Beta Renewables is the company within the M&G group formed to license the trademarked Prosea technology. Chemtex International and Biochemtex are companies within the M&G Group developing projects, including Project Alpha in North Carolina. A Brazilian company, GranBio, was the first to license the Prosea technology and has brought its commercial-scale facility online.

GranBio’s cellulosic ethanol production began in September 2014, at Bioflex Agroindustrial in Sao Miquel dos Campos, Alagoas, Brazil. The company is using Prosea pretreatment technology from Beta Renewables in the 20 MMgy plant, enzymes from Novozymes and started up with yeast from DSM. In mid-2015, GranBio announced it had received approval for its own proprietary yeast capable of fermenting both C5 and C6 sugars present in sugarcane straw and bagasse. 

GranBio’s plant was the only foreign facility registered to generate D3 RINs for cellulosic ethanol on the U.S. EPA’s Part 80 list in February.  In its discussion of projected cellulosic volumes for 2016 in the final rule, EPA included GranBio in its table of plants that had not yet achieved consistent commercial-scale production. The agency projected a conservative range from zero to 2 million gallons from GranBio to be applied to the 2016 RFS volumes in the U.S.

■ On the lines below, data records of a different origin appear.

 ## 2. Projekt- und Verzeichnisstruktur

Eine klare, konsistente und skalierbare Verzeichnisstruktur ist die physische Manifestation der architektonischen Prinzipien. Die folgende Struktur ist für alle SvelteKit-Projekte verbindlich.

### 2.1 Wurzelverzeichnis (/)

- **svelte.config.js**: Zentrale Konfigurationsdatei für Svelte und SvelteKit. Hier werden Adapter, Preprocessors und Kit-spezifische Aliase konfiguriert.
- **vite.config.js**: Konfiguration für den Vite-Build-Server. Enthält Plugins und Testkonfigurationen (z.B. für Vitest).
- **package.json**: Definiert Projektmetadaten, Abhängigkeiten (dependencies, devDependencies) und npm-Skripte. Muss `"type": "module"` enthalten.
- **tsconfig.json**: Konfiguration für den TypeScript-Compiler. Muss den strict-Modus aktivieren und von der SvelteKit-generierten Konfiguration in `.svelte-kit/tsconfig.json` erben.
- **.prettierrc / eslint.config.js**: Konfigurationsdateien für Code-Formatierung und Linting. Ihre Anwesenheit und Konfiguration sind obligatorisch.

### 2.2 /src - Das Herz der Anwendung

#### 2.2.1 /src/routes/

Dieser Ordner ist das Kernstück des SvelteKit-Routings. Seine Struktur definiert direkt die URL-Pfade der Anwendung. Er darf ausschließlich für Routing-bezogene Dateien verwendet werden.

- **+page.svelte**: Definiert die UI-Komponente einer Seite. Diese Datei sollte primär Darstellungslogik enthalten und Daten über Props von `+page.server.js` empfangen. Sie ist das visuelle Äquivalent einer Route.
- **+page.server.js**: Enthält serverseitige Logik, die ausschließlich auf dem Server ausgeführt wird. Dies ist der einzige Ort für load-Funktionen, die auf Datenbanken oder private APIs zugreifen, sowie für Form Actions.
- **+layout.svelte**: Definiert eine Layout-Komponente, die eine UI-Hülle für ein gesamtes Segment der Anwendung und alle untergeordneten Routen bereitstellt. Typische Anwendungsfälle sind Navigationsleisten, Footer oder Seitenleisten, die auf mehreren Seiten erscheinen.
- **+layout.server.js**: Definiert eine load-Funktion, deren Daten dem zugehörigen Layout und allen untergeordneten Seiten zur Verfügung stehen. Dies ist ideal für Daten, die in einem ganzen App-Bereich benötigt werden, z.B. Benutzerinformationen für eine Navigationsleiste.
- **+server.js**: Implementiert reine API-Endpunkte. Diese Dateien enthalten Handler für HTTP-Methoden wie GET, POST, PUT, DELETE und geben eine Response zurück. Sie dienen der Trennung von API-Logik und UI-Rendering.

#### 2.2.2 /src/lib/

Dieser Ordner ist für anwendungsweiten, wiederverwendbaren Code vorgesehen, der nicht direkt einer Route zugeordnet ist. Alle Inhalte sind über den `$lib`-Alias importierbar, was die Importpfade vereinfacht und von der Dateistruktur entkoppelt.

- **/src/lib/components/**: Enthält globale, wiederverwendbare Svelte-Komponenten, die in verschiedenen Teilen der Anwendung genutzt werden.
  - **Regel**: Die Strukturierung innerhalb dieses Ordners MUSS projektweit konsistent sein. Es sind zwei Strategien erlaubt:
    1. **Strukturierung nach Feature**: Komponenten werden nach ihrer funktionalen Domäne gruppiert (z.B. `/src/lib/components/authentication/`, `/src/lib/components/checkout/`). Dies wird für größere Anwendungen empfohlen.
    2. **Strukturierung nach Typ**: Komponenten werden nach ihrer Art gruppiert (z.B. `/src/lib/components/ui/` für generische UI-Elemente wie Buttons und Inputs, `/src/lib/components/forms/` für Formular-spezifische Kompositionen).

Other projects were announced in 2014. In Europe, Energochemica, a Slovak company, bought the second license from Beta Renewables. Its plant is under construction, with startup expected in 2017. In China, M&G Chemicals and Anhui Guozhen created a joint venture to produce cellulosic ethanol and bioMEG, a base chemical used in plastics. With the big drop in oil prices affecting fuel and MEG prices, the project is being reviewed to ensure profitability is still attractive, Sacco reports. “M&G Chemicals decided that in order to optimize certain costs and yields, it is necessary to integrate design changes to the process that have been made and tested in Crescentino. Expectations are to be able to update the project economics in the second half of this year and to get the green light to start execution by year end.” Start-up is projected for late 2017.  Two other projects are in earlier stages of development. One in India with CVC Infrastructures Ltd., and another in Malaysia with Brooke Renewables Sdn.